All lines from the beginning of the listing through the line with "resistances. We validate" are to be copied word for word; the pictures are not.

-- Given entries --

=== Begin Enclosure ===

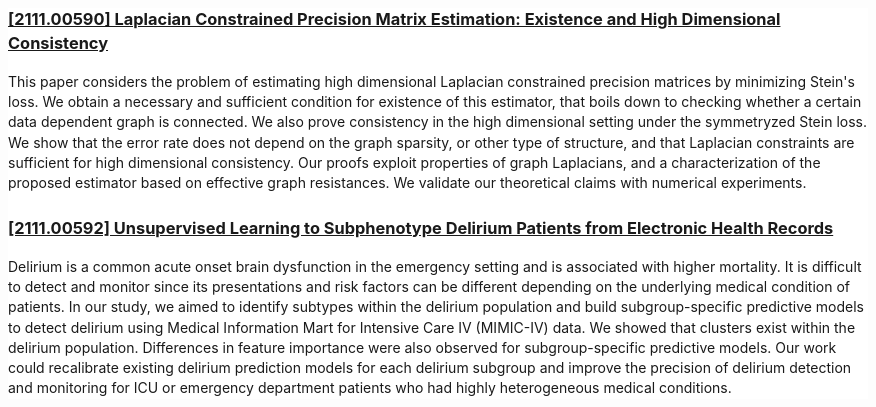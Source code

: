     

### [[2111.00590] Laplacian Constrained Precision Matrix Estimation: Existence and High Dimensional Consistency](http://arxiv.org/abs/2111.00590)


  This paper considers the problem of estimating high dimensional Laplacian
constrained precision matrices by minimizing Stein's loss. We obtain a
necessary and sufficient condition for existence of this estimator, that boils
down to checking whether a certain data dependent graph is connected. We also
prove consistency in the high dimensional setting under the symmetryzed Stein
loss. We show that the error rate does not depend on the graph sparsity, or
other type of structure, and that Laplacian constraints are sufficient for high
dimensional consistency. Our proofs exploit properties of graph Laplacians, and
a characterization of the proposed estimator based on effective graph
resistances. We validate our theoretical claims with numerical experiments.

    

### [[2111.00592] Unsupervised Learning to Subphenotype Delirium Patients from Electronic Health Records](http://arxiv.org/abs/2111.00592)


  Delirium is a common acute onset brain dysfunction in the emergency setting
and is associated with higher mortality. It is difficult to detect and monitor
since its presentations and risk factors can be different depending on the
underlying medical condition of patients. In our study, we aimed to identify
subtypes within the delirium population and build subgroup-specific predictive
models to detect delirium using Medical Information Mart for Intensive Care IV
(MIMIC-IV) data. We showed that clusters exist within the delirium population.
Differences in feature importance were also observed for subgroup-specific
predictive models. Our work could recalibrate existing delirium prediction
models for each delirium subgroup and improve the precision of delirium
detection and monitoring for ICU or emergency department patients who had
highly heterogeneous medical conditions.

    

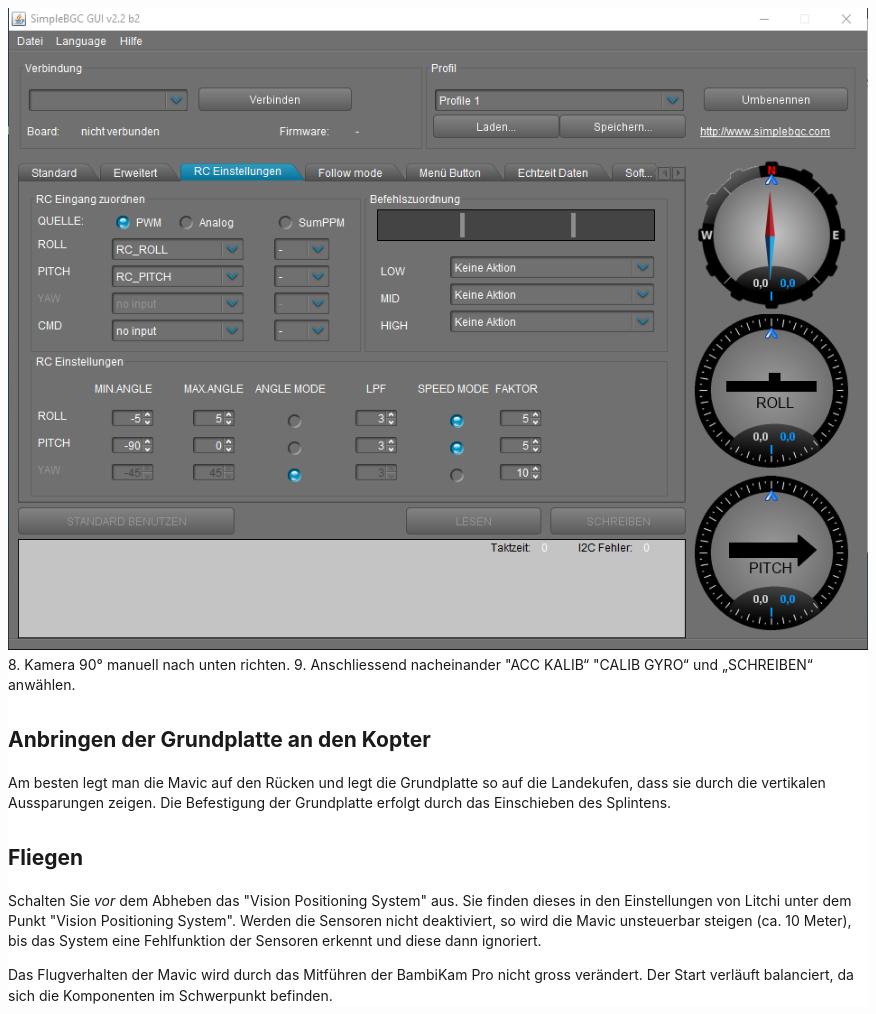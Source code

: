    ![Register RC Einstellungen](bilder/BambiKam_Pro_SimpleBGC_GUI_2_2b2c.png)
8. Kamera 90° manuell nach unten richten.
9. Anschliessend nacheinander "ACC KALIB“ "CALIB GYRO“ und „SCHREIBEN“ anwählen.

## Anbringen der Grundplatte an den Kopter

Am besten legt man die Mavic auf den Rücken und legt die Grundplatte so auf die Landekufen, dass sie durch die vertikalen Aussparungen zeigen. Die Befestigung der Grundplatte erfolgt durch das Einschieben des Splintens.

## Fliegen

Schalten Sie *vor* dem Abheben das "Vision Positioning System" aus. Sie finden dieses in den Einstellungen von Litchi unter dem Punkt "Vision Positioning System". Werden die Sensoren nicht deaktiviert, so wird die Mavic unsteuerbar steigen (ca. 10 Meter), bis das System eine Fehlfunktion der Sensoren erkennt und diese dann ignoriert.

Das Flugverhalten der Mavic wird durch das Mitführen der BambiKam Pro nicht gross verändert. Der Start verläuft balanciert, da sich die Komponenten im Schwerpunkt befinden.
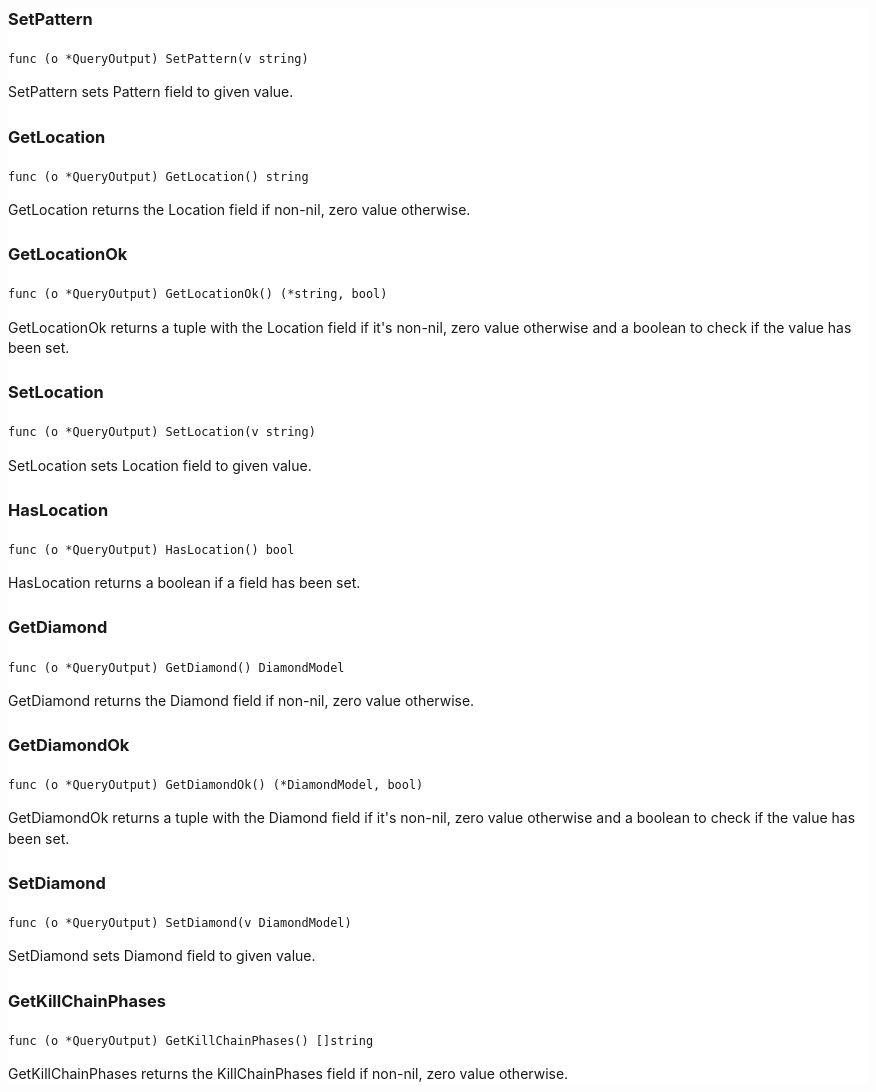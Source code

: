 ### SetPattern

`func (o *QueryOutput) SetPattern(v string)`

SetPattern sets Pattern field to given value.


### GetLocation

`func (o *QueryOutput) GetLocation() string`

GetLocation returns the Location field if non-nil, zero value otherwise.

### GetLocationOk

`func (o *QueryOutput) GetLocationOk() (*string, bool)`

GetLocationOk returns a tuple with the Location field if it's non-nil, zero value otherwise
and a boolean to check if the value has been set.

### SetLocation

`func (o *QueryOutput) SetLocation(v string)`

SetLocation sets Location field to given value.

### HasLocation

`func (o *QueryOutput) HasLocation() bool`

HasLocation returns a boolean if a field has been set.

### GetDiamond

`func (o *QueryOutput) GetDiamond() DiamondModel`

GetDiamond returns the Diamond field if non-nil, zero value otherwise.

### GetDiamondOk

`func (o *QueryOutput) GetDiamondOk() (*DiamondModel, bool)`

GetDiamondOk returns a tuple with the Diamond field if it's non-nil, zero value otherwise
and a boolean to check if the value has been set.

### SetDiamond

`func (o *QueryOutput) SetDiamond(v DiamondModel)`

SetDiamond sets Diamond field to given value.


### GetKillChainPhases

`func (o *QueryOutput) GetKillChainPhases() []string`

GetKillChainPhases returns the KillChainPhases field if non-nil, zero value otherwise.
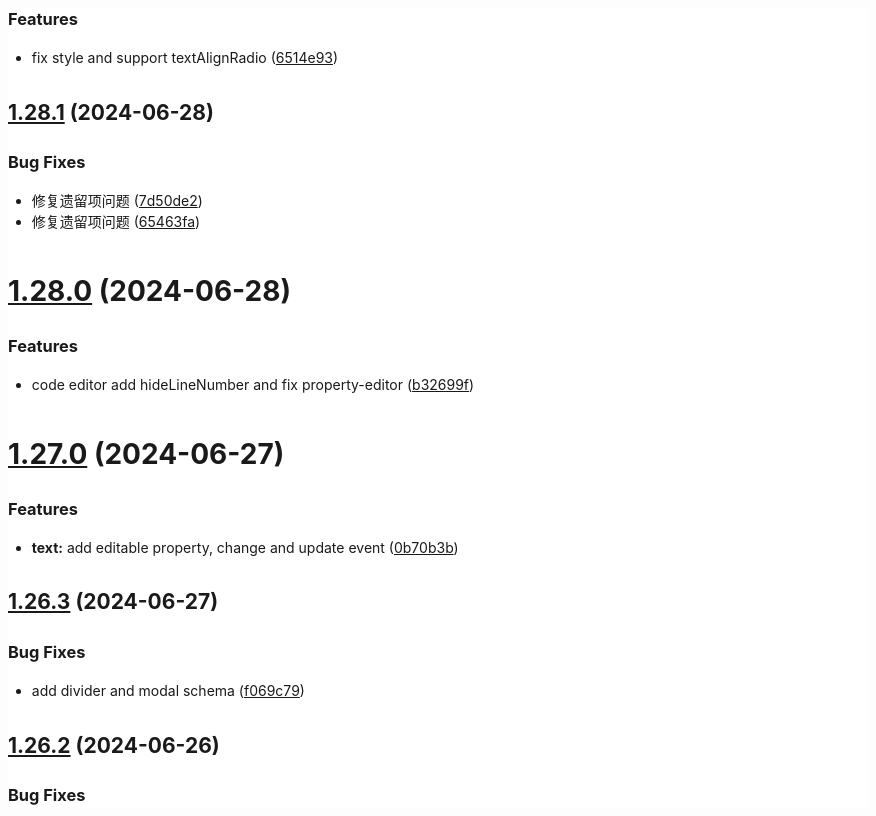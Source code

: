 ### Features

- fix style and support textAlignRadio ([6514e93](https://github.com/easyops-cn/next-bricks/commit/6514e9316fb4d5b448609125fe7d337d31f55510))

## [1.28.1](https://github.com/easyops-cn/next-bricks/compare/@next-bricks/basic@1.28.0...@next-bricks/basic@1.28.1) (2024-06-28)

### Bug Fixes

- 修复遗留项问题 ([7d50de2](https://github.com/easyops-cn/next-bricks/commit/7d50de235a52daab3a98497263bccb42673f8a46))
- 修复遗留项问题 ([65463fa](https://github.com/easyops-cn/next-bricks/commit/65463fa7d02ad858a3ca469a7184deff4c4b2927))

# [1.28.0](https://github.com/easyops-cn/next-bricks/compare/@next-bricks/basic@1.27.0...@next-bricks/basic@1.28.0) (2024-06-28)

### Features

- code editor add hideLineNumber and fix property-editor ([b32699f](https://github.com/easyops-cn/next-bricks/commit/b32699fe82670a9b384c5f1649427c608c229a01))

# [1.27.0](https://github.com/easyops-cn/next-bricks/compare/@next-bricks/basic@1.26.3...@next-bricks/basic@1.27.0) (2024-06-27)

### Features

- **text:** add editable property, change and update event ([0b70b3b](https://github.com/easyops-cn/next-bricks/commit/0b70b3b704789804e4534e45fa59b56211af06be))

## [1.26.3](https://github.com/easyops-cn/next-bricks/compare/@next-bricks/basic@1.26.2...@next-bricks/basic@1.26.3) (2024-06-27)

### Bug Fixes

- add divider and modal schema ([f069c79](https://github.com/easyops-cn/next-bricks/commit/f069c79d319335434cc9482402765eb983756b50))

## [1.26.2](https://github.com/easyops-cn/next-bricks/compare/@next-bricks/basic@1.26.1...@next-bricks/basic@1.26.2) (2024-06-26)

### Bug Fixes

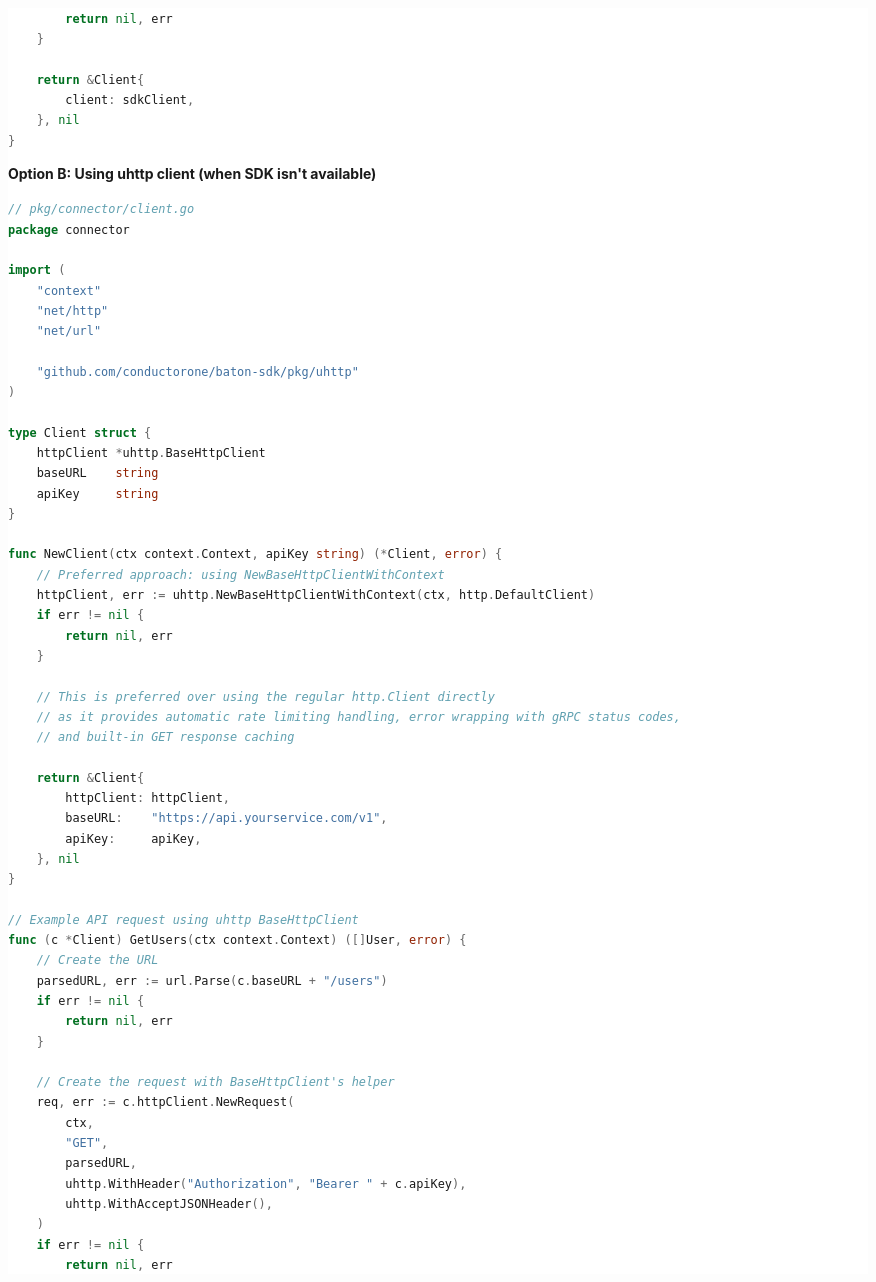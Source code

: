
 ```go
        return nil, err
    }
    
    return &Client{
        client: sdkClient,
    }, nil
}
```

**Option B: Using uhttp client (when SDK isn't available)**
```go
// pkg/connector/client.go
package connector

import (
    "context"
    "net/http"
    "net/url"
    
    "github.com/conductorone/baton-sdk/pkg/uhttp"
)

type Client struct {
    httpClient *uhttp.BaseHttpClient
    baseURL    string
    apiKey     string
}

func NewClient(ctx context.Context, apiKey string) (*Client, error) {
    // Preferred approach: using NewBaseHttpClientWithContext
    httpClient, err := uhttp.NewBaseHttpClientWithContext(ctx, http.DefaultClient)
    if err != nil {
        return nil, err
    }
    
    // This is preferred over using the regular http.Client directly
    // as it provides automatic rate limiting handling, error wrapping with gRPC status codes,
    // and built-in GET response caching
    
    return &Client{
        httpClient: httpClient,
        baseURL:    "https://api.yourservice.com/v1",
        apiKey:     apiKey,
    }, nil
}

// Example API request using uhttp BaseHttpClient
func (c *Client) GetUsers(ctx context.Context) ([]User, error) {
    // Create the URL
    parsedURL, err := url.Parse(c.baseURL + "/users")
    if err != nil {
        return nil, err
    }
    
    // Create the request with BaseHttpClient's helper
    req, err := c.httpClient.NewRequest(
        ctx,
        "GET",
        parsedURL,
        uhttp.WithHeader("Authorization", "Bearer " + c.apiKey),
        uhttp.WithAcceptJSONHeader(),
    )
    if err != nil {
        return nil, err
```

=== End Enclosure ===

-- Written solution --
Source code

:     

### [[2111.00590] Laplacian Constrained Precision Matrix Estimation: Existence and High Dimensional Consistency](http://arxiv.org/abs/2111.00590)


  This paper considers the problem of estimating high dimensional Laplacian
constrained precision matrices by minimizing Stein's loss. We obtain a
necessary and sufficient condition for existence of this estimator, that boils
down to checking whether a certain data dependent graph is connected. We also
prove consistency in the high dimensional setting under the symmetryzed Stein
loss. We show that the error rate does not depend on the graph sparsity, or
other type of structure, and that Laplacian constraints are sufficient for high
dimensional consistency. Our proofs exploit properties of graph Laplacians, and
a characterization of the proposed estimator based on effective graph
resistances. We validate our theoretical claims with numerical experiments.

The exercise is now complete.